Arcus Arcanum Tarot — This was my first Tarot Deck. Created by Hansrudi Wäscher and Günter Hager in the mid 1980s it is a deceptively simple deck. Excellent for beginners, each card is loaded with symbolism but is also easy to interpret. The figures and their attitudes and positions give clear indication of the significance of each card. Even with little experience a novice can begin to pick up the process of Tarot. Highly recommended as a first deck. Unfortunately it currently seems to be out of print but is still available from some vendors. The cards are not meant to be reversible.

The Thoth Tarot — The famous Aleister Crowley/ Golden Dawn Deck. This is an unconventional

deck laid out according to Crowley's specifications and painted by the Lady Frieda Harris in the 1940s. The art work is stunning. This is a very advanced deck and is best studied with the book "Understanding Alister Crowley's Thoth Tarot" by Lon Milo Duquette. The little pamphlet included with the deck is okay but you need the book to truly drill down into what is going on. Not my absolute favorite but a very important deck to study if you at some point want to try and create your own personal Tarot or any other divination and self reflection tool. An endeavor that any serious student of Tarot and psychic-social divination should undertake. This entire website is my attempt at laying the foundations for my own.

The Hermetic Tarot — My most used and referred to deck. Based on symbolism from early pre Crowley Order of the Golden Dawn works by Mathers and others it is probably the most complete

deck available. It was created in the mid 1970s by Godfrey Dawson in stark black and white but packed with sephirotic, angelic, geomantic, numerical and kabalistic elements. Most of the elements found here are found in Crowley's Thoth but the Hermetic Tarot follows a more traditional path. Crowley drew heavily on the early works that inform this deck but he rearranged and tweaked them to suit his personality in the Thoth Tarot. This is a very dense and not necessarily user friendly deck. If doing readings for friends or family I would recommend one of the other two.

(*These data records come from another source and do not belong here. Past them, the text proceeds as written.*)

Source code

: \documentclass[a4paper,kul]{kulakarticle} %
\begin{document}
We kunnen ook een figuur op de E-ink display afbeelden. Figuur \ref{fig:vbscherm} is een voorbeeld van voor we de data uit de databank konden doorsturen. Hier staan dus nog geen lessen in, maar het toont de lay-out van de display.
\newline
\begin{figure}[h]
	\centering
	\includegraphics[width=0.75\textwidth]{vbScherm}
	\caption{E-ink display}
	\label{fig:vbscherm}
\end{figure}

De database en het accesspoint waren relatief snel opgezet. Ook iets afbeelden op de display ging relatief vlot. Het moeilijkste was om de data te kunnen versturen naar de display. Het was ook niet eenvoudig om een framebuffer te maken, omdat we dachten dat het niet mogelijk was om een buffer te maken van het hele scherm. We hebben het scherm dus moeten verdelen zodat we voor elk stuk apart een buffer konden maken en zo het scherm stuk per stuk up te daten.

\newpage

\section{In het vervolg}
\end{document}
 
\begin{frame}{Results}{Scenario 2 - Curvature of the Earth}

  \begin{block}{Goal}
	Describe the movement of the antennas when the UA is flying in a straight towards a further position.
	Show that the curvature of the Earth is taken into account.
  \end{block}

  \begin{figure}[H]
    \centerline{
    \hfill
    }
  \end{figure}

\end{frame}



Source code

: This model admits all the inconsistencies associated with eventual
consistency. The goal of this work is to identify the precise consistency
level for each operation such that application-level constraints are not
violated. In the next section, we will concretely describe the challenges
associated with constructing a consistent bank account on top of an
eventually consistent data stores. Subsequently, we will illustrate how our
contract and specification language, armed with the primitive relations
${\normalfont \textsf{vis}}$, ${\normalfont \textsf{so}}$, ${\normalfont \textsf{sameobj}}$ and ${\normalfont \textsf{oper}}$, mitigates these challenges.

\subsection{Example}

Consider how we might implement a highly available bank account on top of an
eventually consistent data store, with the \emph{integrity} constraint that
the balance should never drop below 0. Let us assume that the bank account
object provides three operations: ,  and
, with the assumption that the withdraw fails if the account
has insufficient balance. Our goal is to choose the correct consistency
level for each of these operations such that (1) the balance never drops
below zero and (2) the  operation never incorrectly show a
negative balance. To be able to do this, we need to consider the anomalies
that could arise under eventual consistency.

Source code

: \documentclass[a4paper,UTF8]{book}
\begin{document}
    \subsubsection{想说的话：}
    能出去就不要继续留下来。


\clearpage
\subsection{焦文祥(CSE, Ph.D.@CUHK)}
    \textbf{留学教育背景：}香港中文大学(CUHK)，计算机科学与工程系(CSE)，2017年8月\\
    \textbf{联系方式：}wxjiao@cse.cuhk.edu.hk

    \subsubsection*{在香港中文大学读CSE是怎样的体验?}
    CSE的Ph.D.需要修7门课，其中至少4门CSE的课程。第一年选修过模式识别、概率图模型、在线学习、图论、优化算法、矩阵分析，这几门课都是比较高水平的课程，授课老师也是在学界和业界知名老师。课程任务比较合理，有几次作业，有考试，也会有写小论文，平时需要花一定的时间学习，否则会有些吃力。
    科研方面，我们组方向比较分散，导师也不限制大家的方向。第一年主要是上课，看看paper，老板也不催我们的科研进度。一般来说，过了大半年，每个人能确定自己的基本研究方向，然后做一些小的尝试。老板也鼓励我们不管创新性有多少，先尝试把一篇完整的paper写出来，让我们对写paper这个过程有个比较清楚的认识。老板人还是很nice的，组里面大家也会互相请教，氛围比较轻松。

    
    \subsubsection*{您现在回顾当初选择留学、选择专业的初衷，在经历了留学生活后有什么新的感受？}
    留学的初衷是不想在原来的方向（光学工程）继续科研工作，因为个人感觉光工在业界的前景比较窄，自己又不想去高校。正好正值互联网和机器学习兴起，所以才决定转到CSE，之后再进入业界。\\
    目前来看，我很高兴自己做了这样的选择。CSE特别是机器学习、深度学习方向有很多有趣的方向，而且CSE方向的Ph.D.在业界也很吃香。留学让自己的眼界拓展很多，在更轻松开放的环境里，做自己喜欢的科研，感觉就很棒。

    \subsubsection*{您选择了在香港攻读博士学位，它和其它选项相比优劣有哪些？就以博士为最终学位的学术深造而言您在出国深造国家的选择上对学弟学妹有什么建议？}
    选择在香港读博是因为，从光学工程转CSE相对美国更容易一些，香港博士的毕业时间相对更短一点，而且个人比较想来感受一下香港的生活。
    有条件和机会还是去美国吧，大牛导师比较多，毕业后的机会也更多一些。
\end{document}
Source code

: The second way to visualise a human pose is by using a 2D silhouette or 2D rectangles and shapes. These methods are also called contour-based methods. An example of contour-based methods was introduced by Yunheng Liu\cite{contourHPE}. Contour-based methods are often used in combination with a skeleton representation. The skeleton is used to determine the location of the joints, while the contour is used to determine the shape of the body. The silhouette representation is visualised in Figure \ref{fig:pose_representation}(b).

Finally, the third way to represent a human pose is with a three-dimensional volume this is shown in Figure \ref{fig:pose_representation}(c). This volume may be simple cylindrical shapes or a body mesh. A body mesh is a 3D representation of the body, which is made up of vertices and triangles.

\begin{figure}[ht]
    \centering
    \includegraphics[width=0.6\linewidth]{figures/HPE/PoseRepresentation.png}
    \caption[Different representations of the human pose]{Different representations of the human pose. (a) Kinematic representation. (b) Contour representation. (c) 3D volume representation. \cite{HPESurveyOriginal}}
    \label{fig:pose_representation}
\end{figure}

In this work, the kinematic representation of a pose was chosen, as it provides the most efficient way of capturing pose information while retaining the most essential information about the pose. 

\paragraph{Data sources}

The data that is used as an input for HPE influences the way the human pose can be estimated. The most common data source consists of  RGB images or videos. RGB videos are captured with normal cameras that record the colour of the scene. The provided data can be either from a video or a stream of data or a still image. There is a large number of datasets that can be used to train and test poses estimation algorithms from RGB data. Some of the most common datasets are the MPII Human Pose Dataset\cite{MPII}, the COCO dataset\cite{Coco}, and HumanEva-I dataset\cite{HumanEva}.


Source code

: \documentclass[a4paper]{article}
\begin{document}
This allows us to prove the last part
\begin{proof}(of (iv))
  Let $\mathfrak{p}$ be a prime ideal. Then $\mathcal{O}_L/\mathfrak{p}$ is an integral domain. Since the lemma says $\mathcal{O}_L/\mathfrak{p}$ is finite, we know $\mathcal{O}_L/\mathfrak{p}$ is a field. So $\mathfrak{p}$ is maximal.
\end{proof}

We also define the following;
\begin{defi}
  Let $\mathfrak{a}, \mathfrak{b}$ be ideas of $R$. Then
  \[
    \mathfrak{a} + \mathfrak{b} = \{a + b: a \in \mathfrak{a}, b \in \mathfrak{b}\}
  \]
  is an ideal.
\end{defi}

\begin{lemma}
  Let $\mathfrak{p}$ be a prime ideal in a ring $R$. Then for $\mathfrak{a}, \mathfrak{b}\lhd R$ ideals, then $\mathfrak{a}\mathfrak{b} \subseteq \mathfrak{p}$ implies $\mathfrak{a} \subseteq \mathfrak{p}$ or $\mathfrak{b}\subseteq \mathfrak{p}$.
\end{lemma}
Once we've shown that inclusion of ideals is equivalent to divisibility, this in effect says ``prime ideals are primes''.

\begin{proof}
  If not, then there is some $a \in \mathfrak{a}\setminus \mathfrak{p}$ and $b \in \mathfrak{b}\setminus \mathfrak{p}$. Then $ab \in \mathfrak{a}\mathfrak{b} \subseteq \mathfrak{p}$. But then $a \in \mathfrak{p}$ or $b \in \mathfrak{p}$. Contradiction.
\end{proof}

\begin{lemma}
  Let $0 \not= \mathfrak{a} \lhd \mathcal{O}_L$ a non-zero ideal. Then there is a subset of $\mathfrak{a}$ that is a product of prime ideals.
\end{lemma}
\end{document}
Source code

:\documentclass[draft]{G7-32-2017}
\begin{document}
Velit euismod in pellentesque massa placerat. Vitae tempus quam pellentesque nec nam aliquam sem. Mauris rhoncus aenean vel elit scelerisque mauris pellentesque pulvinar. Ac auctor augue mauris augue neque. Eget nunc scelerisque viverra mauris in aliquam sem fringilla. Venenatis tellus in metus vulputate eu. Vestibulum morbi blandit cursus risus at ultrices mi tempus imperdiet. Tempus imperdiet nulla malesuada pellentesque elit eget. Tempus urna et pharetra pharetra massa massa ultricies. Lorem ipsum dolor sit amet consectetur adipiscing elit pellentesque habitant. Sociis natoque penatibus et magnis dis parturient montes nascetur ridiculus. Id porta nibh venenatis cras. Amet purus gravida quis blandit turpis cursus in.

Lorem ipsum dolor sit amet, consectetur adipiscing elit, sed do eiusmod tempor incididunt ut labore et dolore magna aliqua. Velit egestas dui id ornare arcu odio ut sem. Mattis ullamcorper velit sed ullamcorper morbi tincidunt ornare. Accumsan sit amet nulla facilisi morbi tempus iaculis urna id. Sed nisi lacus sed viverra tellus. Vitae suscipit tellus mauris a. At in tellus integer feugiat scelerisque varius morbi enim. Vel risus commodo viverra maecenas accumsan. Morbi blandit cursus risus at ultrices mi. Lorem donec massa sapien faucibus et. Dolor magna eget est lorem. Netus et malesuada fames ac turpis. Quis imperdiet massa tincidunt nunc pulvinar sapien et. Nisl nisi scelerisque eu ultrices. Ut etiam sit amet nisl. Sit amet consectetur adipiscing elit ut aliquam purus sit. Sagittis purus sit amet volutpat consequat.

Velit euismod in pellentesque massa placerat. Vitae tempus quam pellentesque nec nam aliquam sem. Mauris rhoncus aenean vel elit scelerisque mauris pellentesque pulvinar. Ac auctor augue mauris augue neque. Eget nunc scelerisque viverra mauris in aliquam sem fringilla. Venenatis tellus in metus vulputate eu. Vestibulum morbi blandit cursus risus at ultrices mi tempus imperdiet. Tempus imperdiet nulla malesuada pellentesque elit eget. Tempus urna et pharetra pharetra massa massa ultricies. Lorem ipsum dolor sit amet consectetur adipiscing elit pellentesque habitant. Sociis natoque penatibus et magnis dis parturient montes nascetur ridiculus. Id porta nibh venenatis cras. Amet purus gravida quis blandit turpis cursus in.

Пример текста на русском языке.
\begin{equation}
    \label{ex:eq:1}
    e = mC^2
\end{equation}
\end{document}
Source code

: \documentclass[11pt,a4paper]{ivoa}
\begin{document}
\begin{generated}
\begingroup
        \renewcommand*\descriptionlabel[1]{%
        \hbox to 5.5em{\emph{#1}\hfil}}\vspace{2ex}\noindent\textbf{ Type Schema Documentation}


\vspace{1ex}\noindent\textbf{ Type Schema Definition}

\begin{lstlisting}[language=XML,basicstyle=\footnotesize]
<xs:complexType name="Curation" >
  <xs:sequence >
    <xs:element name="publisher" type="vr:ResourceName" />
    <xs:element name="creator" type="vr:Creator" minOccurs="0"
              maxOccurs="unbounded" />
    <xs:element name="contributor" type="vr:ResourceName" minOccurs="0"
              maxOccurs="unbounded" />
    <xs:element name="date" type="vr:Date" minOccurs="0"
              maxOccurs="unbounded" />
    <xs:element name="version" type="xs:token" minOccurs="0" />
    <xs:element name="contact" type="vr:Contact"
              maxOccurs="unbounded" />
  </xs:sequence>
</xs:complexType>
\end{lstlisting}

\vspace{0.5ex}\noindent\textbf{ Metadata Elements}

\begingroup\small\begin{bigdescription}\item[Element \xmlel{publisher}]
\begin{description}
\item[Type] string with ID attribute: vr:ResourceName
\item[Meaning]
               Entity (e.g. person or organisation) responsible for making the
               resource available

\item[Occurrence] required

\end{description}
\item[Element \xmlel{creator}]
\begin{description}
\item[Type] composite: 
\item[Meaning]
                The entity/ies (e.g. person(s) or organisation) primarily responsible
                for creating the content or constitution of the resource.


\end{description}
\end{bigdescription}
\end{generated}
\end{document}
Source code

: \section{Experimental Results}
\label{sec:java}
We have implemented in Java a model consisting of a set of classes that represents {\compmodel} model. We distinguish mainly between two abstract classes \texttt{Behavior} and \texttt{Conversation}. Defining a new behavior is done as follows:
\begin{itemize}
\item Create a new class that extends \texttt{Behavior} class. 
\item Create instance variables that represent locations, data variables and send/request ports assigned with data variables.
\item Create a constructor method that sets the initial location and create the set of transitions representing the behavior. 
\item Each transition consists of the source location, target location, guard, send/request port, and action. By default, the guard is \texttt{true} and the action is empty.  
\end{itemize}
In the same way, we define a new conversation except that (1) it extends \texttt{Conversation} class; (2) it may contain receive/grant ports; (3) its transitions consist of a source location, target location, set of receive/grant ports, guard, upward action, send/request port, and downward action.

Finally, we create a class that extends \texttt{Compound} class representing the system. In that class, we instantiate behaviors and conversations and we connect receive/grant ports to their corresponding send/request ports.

Note on card reversibility:

Some decks support card reversal others do not. By this I mean that when you look at the card back is there a design pattern that is symmetric? If there is some small detail that gives away the top or bottom of the card then it is not a reversible deck. It means that the deck is to be used only in the up orientation. Card meanings for reversed cards are an area of confusion. The subject matter of some cards, particularly change cards such as The Hanged Man or Death don’t really have a useful reverse position (some will dispute this I know). They are mainly modifier cards that act in the context of the surrounding cards depending on the reading spread. A much more common use is to lay a card sideways to indicate a conflict with or an enhancement of a directed card such as the querent card. A very skilled reader may not even use a pattern spread but will let each card find its proper place. But this is for much more advanced users. The use of reversed cards, in my experience, is for short reads of only a few cards such as the common three card spread. Although that one has a very specific thrust to it. Querent/Current Situation — Action/Influence — Resolution/Goal. The middle card could be subject to reversal but mainly to tell the querent weather to undertake or not undertake a specific action to reach a goal. The use of the reversed card really depends on where in the spread it falls. Consequently many practitioners forego the use of reversed cards and many if not most decks are direction specific. That said the publishers of most decks and commentators usually include a short sentence or two giving a reversed meaning to each card. Almost nowhere have I found descriptions and explanations of reversed meanings as detailed as the up orientation. This indicates to me that use of card reversals is in the minority with most practitioners.